Neue Zeugen im Auschwitz-Prozess

Der Auschwitz-Prozess gegen den 94-jährigen ehemaligen SS-Wachmann Reinhold Hanning wird am 26. Februar vor dem Detmolder Landgericht mit neuen Zeugen fortgesetzt. Die Anklage: Beihilfe zum Mord in 170.000 Fällen.

Drei weitere Überlebende des Konzentrationslagers und Angehörige von Überlebenden werden am fünften Verhandlungstag als Zeugen gehört. Unter ihnen ist Angela Orosz Richt-Bein, die das Konzentrationslager als Baby überlebt hat. Überleben konnte sie nur, weil sie mit gerade mal mit einen Kilo Gewicht zu schwach zum Schreien war. Hätten die SS-Leute das Baby entdeckt, wäre es sofort getötet worden. Fünf Wochen später wurde Auschwitz befreit und sie gerettet. 
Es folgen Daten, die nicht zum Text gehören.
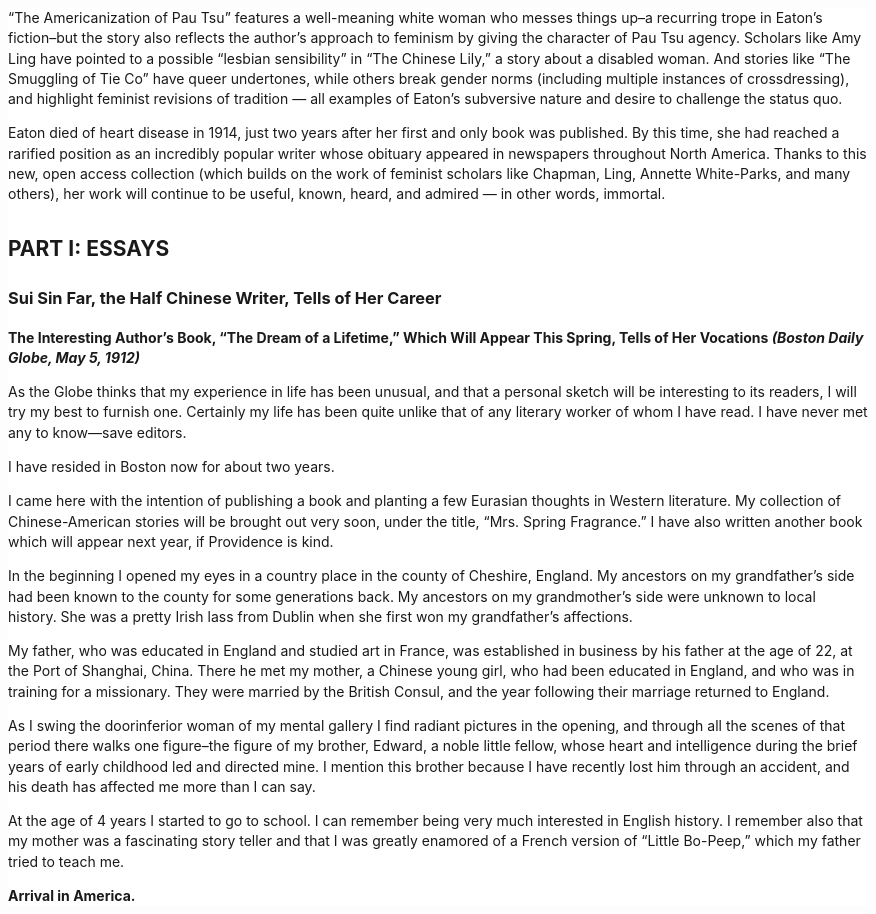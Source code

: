 <p>“The Americanization of Pau Tsu” features a well-meaning white woman who messes things up–a recurring trope in Eaton’s fiction–but the story also reflects the author’s approach to feminism by giving the character of Pau Tsu agency. Scholars like Amy Ling have pointed to a possible “lesbian sensibility” in “The Chinese Lily,” a story about a disabled woman. And stories like “The Smuggling of Tie Co” have queer undertones, while others break gender norms (including multiple instances of crossdressing), and highlight feminist revisions of tradition — all examples of Eaton’s subversive nature and desire to challenge the status quo.    </p> 
<p>Eaton died of heart disease in 1914, just two years after her first and only book was published. By this time, she had reached a rarified position as an incredibly popular writer whose obituary appeared in newspapers throughout North America. Thanks to this new, open access collection (which builds on the work of feminist scholars like Chapman, Ling, Annette White-Parks, and many others), her work will continue to be useful, known, heard, and admired — in other words, immortal. 
 </p>

## PART I: ESSAYS

### Sui Sin Far, the Half Chinese Writer, Tells of Her Career

**The Interesting Author’s Book, “The Dream of a Lifetime,” Which Will Appear This Spring, Tells of Her Vocations *(Boston Daily Globe, May 5, 1912)***

<p>As the Globe thinks that my experience in life has been unusual, and that a personal sketch will be interesting to its readers, I will try my best to furnish one. Certainly my life has been quite unlike that of any literary worker of whom I have read. I have never met any to know—save editors.</p>

<p>I have resided in Boston now for about two years.</p>

<p>I came here with the intention of publishing a book and planting a few Eurasian thoughts in Western literature. My collection of Chinese-American stories will be brought out very soon, under the title, “Mrs. Spring Fragrance.” I have also written another book which will appear next year, if Providence is kind.</p>
<p>In the beginning I opened my eyes in a country place in the county of Cheshire, England. My ancestors on my grandfather’s side had been known to the county for some generations back. My ancestors on my grandmother’s side were unknown to local history. She was a pretty Irish lass from Dublin when she first won my grandfather’s affections.</p>

<p>My father, who was educated in England and studied art in France, was established in business by his father at the age of 22, at the Port of Shanghai, China. There he met my mother, a Chinese young girl, who had been educated in England, and who was in training for a missionary. They were married by the British Consul, and the year following their marriage returned to England.</p>

<p>As I swing the doorinferior woman of my mental gallery I find radiant pictures in the opening, and through all the scenes of that period there walks one figure–the figure of my brother, Edward, a noble little fellow, whose heart and intelligence during the brief years of early childhood led and directed mine. I mention this brother because I have recently lost him through an accident, and his death has affected me more than I can say.</p>

<p>At the age of 4 years I started to go to school. I can remember being very much interested in English history. I remember also that my mother was a fascinating story teller and that I was greatly enamored of a French version of “Little Bo-Peep,” which my father tried to teach me.</p>

<p><b>Arrival in America.</b></p>
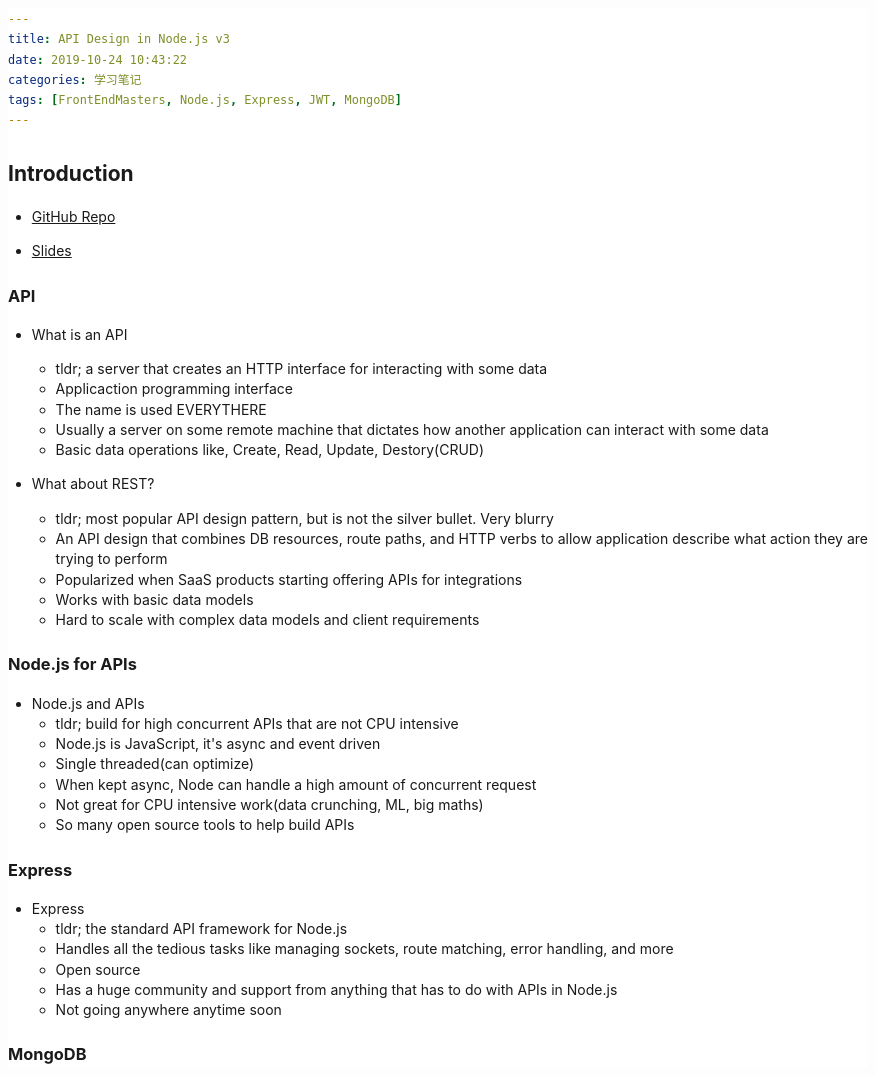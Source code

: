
 ```yaml
---
title: API Design in Node.js v3
date: 2019-10-24 10:43:22
categories: 学习笔记
tags: [FrontEndMasters, Node.js, Express, JWT, MongoDB]
---
```

## Introduction

+ [GitHub Repo](https://github.com/FrontendMasters/api-design-node-v3)

+ [Slides](https://slides.com/scotups/api-design-in-node-with-express-v3/#/)

### API

+ What is an API
  + tldr; a server that creates an HTTP interface for interacting with some data
  + Applicaction programming interface
  + The name is used EVERYTHERE
  + Usually a server on some remote machine that dictates how another application can interact with some data
  + Basic data operations like, Create, Read, Update, Destory(CRUD)

+ What about REST?
  + tldr; most popular API design pattern, but is not the silver bullet. Very blurry
  + An API design that combines DB resources, route paths, and HTTP verbs to allow application describe what action they are trying to perform
  + Popularized when SaaS products starting offering APIs for integrations
  + Works with basic data models
  + Hard to scale with complex data models and client requirements

### Node.js for APIs

+ Node.js and APIs
  + tldr; build for high concurrent APIs that are not CPU intensive
  + Node.js is JavaScript, it's async and event driven
  + Single threaded(can optimize)
  + When kept async, Node can handle a high amount of concurrent request
  + Not great for CPU intensive work(data crunching, ML, big maths)
  + So many open source tools to help build APIs

### Express

+ Express
  + tldr; the standard API framework for Node.js
  + Handles all the tedious tasks like managing sockets, route matching, error handling, and more
  + Open source
  + Has a huge community and support from anything that has to do with APIs in Node.js
  + Not going anywhere anytime soon

### MongoDB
Bei einem vergangenen SS-Prozess, der in Lüneburg verhandelt wurde, hat sie ihre Position für die Richter in Detmold klar gemacht: Die Erinnerung an den Nazi Terror muss wachgehalten werden. 

Der 94-jährige Reinhold Hanning soll in Auschwitz über Leben und Tod der Häftlinge entschieden haben. Bisher hat er sich noch nicht zu den Vorwürfen geäußert. Seine Anwälte gaben jedoch bekannt, dass eine Erklärung in den nächsten Prozesstagen kommen werde.